U.S. Pat. No. Des. 84,029, issued to J. C. Ditlevsen on Apr. 28, 1931, discloses the ornamental design for a flying top.
U.S. Pat. No. 4,183,168, issued to Roger E. Ross on Jan. 15, 1980, discloses a flying disk toy having a crank for providing rotational acceleration.
U.S. Pat. No. 4,309,038, issued to Donald M. Spoon on Jan. 5, 1982, discloses a throw toy having spoke-like graspable members which extend from a central hub.
U.S. Pat. No. 4,904,219, issued to Glenn M. Cox on Feb. 27, 1990, discloses an autorotating hand flyer that is of a specific one piece construction. Cox's hand flyer has a tapered wing and a substantially pointed front end and an arcuate cut out on the root at the trailing edge of the flyer. Both the leading and trailing edge of Cox's flyer are substantially convex. Further, Cox's flyer has a pointed tail.
U.S. Pat.

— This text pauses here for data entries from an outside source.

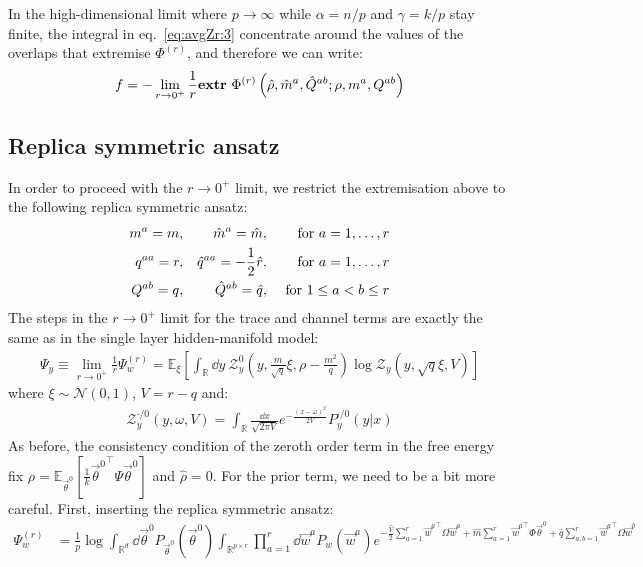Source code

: \documentclass[11pt]{article}
\numberwithin{equation}{section}
\begin{document}
In the high-dimensional limit where $p\to\infty$ while $\alpha = n/p$ and $\gamma = k/p$ stay finite, the integral in eq.~\eqref{eq:avgZr:3} concentrate around the values of the overlaps that extremise $\Phi^{(r)}$, and therefore we can write:
\begin{align}
f = -\lim\limits_{r\to 0^{+}}\frac{1}{r}\textrm{\textbf{extr}}~ \Phi^{(r)}\left(\hat{\rho},\hat{m}^{a},\hat{Q}^{ab};\rho,m^{a},Q^{ab}\right)
\end{align}
\subsection*{Replica symmetric ansatz}
In order to proceed with the $r\to 0^{+}$ limit, we restrict the extremisation above to the following replica symmetric ansatz:
\begin{align}
m^{a} = m, && \hat{m}^{a} = \hat{m}, &&\text{ for } a=1,\dots, r	\notag\\
q^{aa} = r, && \hat{q}^{aa} = -\frac{1}{2}\hat{r}, &&\text{ for } a=1,\dots, r	\notag\\
Q^{ab} = q, && \hat{Q}^{ab} = \hat{q}, &&\text{ for } 1\leq a<b\leq r
\end{align}
The steps in the $r\to 0^{+}$ limit for the trace and channel terms are exactly the same as in the single layer hidden-manifold model:
\begin{align}
\Psi_{y}\equiv\lim\limits_{r\to 0^{+}}\frac{1}{r}\Psi^{(r)}_{w} = \mathbb{E}_{\xi}\left[\int_{\mathbb{R}}\dd y~\mathcal{Z}_{y}^{0}\left(y,\frac{m}{\sqrt{q}}\xi, \rho-\frac{m^2}{q}\right)\log\mathcal{Z}_{y}(y,\sqrt{q}\xi,V)\right]
\end{align}
\noindent where $\xi\sim\mathcal{N}(0,1)$, $V=r-q$ and:
\begin{align}
\mathcal{Z}_{y}^{\cdot/0}(y,\omega,V) = \int_{\mathbb{R}}\frac{\dd x}{\sqrt{2\pi V}}e^{-\frac{(x-\omega)^2}{2V}}P^{\cdot/0}_{y}(y|x)	
\end{align}
As before, the consistency condition of the zeroth order term in the free energy fix $\rho = \mathbb{E}_{\vec{\theta}^{0}}\left[\frac{1}{k}{\vec{\theta}^{0}}^{\top}\Psi\vec{\theta}^{0}\right]$ and $\hat{\rho} = 0$. For the prior term, we need to be a bit more careful. First, inserting the replica symmetric ansatz:
\begin{align}
\Psi_{w}^{(r)} &= \frac{1}{p}\log\int_{\mathbb{R}^{d}}\dd\vec{\theta}^{0}P_{\vec{\theta}^{0}}\left(\vec{\theta}^{0}\right)\int_{\mathbb{R}^{p\times r}}\prod\limits_{a=1}^{r}\dd\vec{w}^{a}P_{w}\left(\vec{w}^{a}\right) e^{-\frac{\hat{V}}{2}\sum\limits_{a=1}^{r}{\vec{w}^{a}}^{\top}\Omega\vec{w}^{a}+\hat{m}\sum\limits_{a=1}^{r}{\vec{w}^{a}}^{\top}\Phi\vec{\theta}^{0}+\hat{q}\sum\limits_{a,b=1}^{r}{\vec{w}^{a}}^{\top}\Omega\vec{w}^{b}}
\end{align}
\end{document}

No. 5,173,069, issued to Mark A. Litos on Dec. 22, 1992, also discloses an autorotative flyer having a concave leading edge and a convex trailing edge which is provided with specifically configured scallops. Litos's wing, wing spar and root are integrally formed. Moreover, Litos teaches a specific tapering of the wing from leading to trailing edge. Further, Litos teaches that the thickness and rearward extension of the spar diminishes from the root to the wing tip. This specific tapering of both the wing and the spar results in increased manufacturing costs.
U.S. Pat. No. 5,284,454, issued to George B. Randolph on Feb. 8, 1994, discloses a toy helicopter which is capable of a projected nose up ascent and a helicopter nose down descent.
None of the cited autorotating flyers closely simulates the wing configuration of the autorotating maple-seed. Nor do the cited autorotating flyers have a spherical, resilient nose that is lightweight, yet has a shock absorbing capability to prevent damage or deformation of the nose upon impact.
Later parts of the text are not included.